Report, as a bare number, how many lines in the data contain "Funcionalidades".
--- DATA SECTION Enclosed Below ---
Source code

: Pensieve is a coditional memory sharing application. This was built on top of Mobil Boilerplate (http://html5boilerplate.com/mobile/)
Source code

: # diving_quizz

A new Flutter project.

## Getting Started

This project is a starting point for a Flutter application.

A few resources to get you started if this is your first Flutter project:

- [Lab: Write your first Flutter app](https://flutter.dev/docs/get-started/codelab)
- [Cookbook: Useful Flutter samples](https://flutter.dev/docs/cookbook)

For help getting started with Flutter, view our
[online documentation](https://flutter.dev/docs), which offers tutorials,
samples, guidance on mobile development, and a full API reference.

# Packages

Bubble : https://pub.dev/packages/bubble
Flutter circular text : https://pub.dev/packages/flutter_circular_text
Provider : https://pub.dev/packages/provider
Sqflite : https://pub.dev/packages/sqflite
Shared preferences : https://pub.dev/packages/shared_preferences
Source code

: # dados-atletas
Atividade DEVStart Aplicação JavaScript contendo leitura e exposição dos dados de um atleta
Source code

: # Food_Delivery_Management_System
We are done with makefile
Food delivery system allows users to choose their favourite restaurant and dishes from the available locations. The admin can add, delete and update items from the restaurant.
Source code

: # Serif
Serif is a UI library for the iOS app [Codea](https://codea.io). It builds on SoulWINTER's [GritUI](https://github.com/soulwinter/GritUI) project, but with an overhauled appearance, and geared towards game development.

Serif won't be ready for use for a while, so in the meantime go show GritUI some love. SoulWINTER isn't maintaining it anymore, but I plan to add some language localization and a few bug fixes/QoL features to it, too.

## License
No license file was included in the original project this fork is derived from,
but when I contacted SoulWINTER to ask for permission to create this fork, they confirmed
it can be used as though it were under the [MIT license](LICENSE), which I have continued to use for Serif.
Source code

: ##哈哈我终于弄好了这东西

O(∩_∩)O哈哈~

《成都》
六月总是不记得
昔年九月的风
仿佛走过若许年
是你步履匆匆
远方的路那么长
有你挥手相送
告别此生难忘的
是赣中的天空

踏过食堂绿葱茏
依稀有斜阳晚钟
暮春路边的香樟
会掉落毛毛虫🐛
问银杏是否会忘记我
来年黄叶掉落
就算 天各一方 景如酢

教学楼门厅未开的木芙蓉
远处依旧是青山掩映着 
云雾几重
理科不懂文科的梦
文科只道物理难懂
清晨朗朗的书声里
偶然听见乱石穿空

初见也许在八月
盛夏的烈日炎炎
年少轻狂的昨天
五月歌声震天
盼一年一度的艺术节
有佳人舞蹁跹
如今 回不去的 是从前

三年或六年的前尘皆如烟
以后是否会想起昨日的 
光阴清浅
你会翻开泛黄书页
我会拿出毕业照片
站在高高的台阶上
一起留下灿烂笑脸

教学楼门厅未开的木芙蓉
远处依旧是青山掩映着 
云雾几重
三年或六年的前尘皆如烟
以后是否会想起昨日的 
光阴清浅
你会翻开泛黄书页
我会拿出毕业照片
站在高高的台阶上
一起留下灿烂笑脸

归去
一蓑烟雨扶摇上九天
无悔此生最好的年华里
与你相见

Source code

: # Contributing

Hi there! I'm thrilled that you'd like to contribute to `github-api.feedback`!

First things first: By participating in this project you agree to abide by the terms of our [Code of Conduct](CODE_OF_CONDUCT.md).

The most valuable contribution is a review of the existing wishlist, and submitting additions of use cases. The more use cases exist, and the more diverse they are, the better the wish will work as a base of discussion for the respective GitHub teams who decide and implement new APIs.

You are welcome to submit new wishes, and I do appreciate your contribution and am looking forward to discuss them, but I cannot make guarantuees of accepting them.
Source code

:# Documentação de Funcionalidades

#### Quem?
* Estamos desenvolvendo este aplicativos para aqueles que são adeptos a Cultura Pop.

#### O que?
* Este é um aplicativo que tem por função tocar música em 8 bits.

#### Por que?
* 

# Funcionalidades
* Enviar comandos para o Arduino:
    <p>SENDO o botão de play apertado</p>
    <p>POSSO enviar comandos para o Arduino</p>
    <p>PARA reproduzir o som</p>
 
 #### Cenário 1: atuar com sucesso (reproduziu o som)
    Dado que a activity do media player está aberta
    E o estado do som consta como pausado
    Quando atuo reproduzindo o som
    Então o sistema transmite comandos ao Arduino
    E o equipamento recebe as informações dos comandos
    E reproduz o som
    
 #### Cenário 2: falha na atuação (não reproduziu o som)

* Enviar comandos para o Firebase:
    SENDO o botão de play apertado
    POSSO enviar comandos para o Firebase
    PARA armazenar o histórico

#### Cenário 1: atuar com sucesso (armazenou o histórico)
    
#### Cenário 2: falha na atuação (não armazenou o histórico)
--- End of Enclosed DATA SECTION ---
RESPONSE AREA:
2